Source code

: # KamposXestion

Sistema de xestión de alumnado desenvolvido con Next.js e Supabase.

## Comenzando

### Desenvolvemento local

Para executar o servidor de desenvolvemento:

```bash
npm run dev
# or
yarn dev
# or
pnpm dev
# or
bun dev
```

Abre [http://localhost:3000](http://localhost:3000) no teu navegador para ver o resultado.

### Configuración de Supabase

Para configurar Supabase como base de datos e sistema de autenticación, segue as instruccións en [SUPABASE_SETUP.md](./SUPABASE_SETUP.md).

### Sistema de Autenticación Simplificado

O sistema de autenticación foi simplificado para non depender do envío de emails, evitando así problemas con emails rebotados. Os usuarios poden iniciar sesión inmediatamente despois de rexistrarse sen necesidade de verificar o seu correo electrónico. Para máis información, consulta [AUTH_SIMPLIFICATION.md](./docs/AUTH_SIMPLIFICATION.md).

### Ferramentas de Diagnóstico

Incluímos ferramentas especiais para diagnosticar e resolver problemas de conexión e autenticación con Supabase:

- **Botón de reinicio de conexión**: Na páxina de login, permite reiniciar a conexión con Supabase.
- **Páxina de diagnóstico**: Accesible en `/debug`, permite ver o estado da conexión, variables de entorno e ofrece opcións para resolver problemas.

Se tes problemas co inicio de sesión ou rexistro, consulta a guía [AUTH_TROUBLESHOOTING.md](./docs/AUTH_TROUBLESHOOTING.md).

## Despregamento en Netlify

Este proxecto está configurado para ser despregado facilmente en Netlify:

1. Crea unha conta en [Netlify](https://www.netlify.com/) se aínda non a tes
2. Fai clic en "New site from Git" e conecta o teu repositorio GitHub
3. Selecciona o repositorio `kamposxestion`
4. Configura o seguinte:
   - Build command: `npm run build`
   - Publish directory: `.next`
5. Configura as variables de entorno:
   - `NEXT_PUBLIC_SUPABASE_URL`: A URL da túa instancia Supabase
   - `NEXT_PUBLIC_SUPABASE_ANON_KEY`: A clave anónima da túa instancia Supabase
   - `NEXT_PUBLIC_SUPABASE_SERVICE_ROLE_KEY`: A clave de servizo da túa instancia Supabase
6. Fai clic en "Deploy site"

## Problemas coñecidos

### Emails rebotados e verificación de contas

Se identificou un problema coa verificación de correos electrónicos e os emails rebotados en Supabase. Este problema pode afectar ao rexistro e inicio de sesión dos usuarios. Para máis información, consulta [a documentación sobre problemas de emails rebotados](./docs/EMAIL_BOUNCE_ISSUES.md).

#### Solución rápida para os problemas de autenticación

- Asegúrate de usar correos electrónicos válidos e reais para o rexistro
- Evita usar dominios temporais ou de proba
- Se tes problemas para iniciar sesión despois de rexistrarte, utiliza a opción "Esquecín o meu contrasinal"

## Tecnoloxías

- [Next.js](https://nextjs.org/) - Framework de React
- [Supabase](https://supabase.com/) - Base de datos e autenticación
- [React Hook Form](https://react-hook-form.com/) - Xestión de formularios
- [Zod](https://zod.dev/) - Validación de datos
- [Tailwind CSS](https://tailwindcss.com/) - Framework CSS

YOUR ASSIGNMENT – Every entry is to be repeated exactly as it stands.

ANSWER FOR THE TASK –
Source code

: # KamposXestion

Sistema de xestión de alumnado desenvolvido con Next.js e Supabase.

## Comenzando

### Desenvolvemento local

Para executar o servidor de desenvolvemento:

```bash
npm run dev
# or
yarn dev
# or
pnpm dev
# or
bun dev
```

Abre [http://localhost:3000](http://localhost:3000) no teu navegador para ver o resultado.

### Configuración de Supabase

Para configurar Supabase como base de datos e sistema de autenticación, segue as instruccións en [SUPABASE_SETUP.md](./SUPABASE_SETUP.md).

### Sistema de Autenticación Simplificado

O sistema de autenticación foi simplificado para non depender do envío de emails, evitando así problemas con emails rebotados. Os usuarios poden iniciar sesión inmediatamente despois de rexistrarse sen necesidade de verificar o seu correo electrónico. Para máis información, consulta [AUTH_SIMPLIFICATION.md](./docs/AUTH_SIMPLIFICATION.md).

### Ferramentas de Diagnóstico

Incluímos ferramentas especiais para diagnosticar e resolver problemas de conexión e autenticación con Supabase:

- **Botón de reinicio de conexión**: Na páxina de login, permite reiniciar a conexión con Supabase.
- **Páxina de diagnóstico**: Accesible en `/debug`, permite ver o estado da conexión, variables de entorno e ofrece opcións para resolver problemas.

Se tes problemas co inicio de sesión ou rexistro, consulta a guía [AUTH_TROUBLESHOOTING.md](./docs/AUTH_TROUBLESHOOTING.md).

## Despregamento en Netlify

Este proxecto está configurado para ser despregado facilmente en Netlify:

1. Crea unha conta en [Netlify](https://www.netlify.com/) se aínda non a tes
2. Fai clic en "New site from Git" e conecta o teu repositorio GitHub
3. Selecciona o repositorio `kamposxestion`
4. Configura o seguinte:
   - Build command: `npm run build`
   - Publish directory: `.next`
5. Configura as variables de entorno:
   - `NEXT_PUBLIC_SUPABASE_URL`: A URL da túa instancia Supabase
   - `NEXT_PUBLIC_SUPABASE_ANON_KEY`: A clave anónima da túa instancia Supabase
   - `NEXT_PUBLIC_SUPABASE_SERVICE_ROLE_KEY`: A clave de servizo da túa instancia Supabase
6. Fai clic en "Deploy site"

## Problemas coñecidos

### Emails rebotados e verificación de contas

Se identificou un problema coa verificación de correos electrónicos e os emails rebotados en Supabase. Este problema pode afectar ao rexistro e inicio de sesión dos usuarios. Para máis información, consulta [a documentación sobre problemas de emails rebotados](./docs/EMAIL_BOUNCE_ISSUES.md).

#### Solución rápida para os problemas de autenticación

- Asegúrate de usar correos electrónicos válidos e reais para o rexistro
- Evita usar dominios temporais ou de proba
- Se tes problemas para iniciar sesión despois de rexistrarte, utiliza a opción "Esquecín o meu contrasinal"

## Tecnoloxías

- [Next.js](https://nextjs.org/) - Framework de React
- [Supabase](https://supabase.com/) - Base de datos e autenticación
- [React Hook Form](https://react-hook-form.com/) - Xestión de formularios
- [Zod](https://zod.dev/) - Validación de datos
- [Tailwind CSS](https://tailwindcss.com/) - Framework CSS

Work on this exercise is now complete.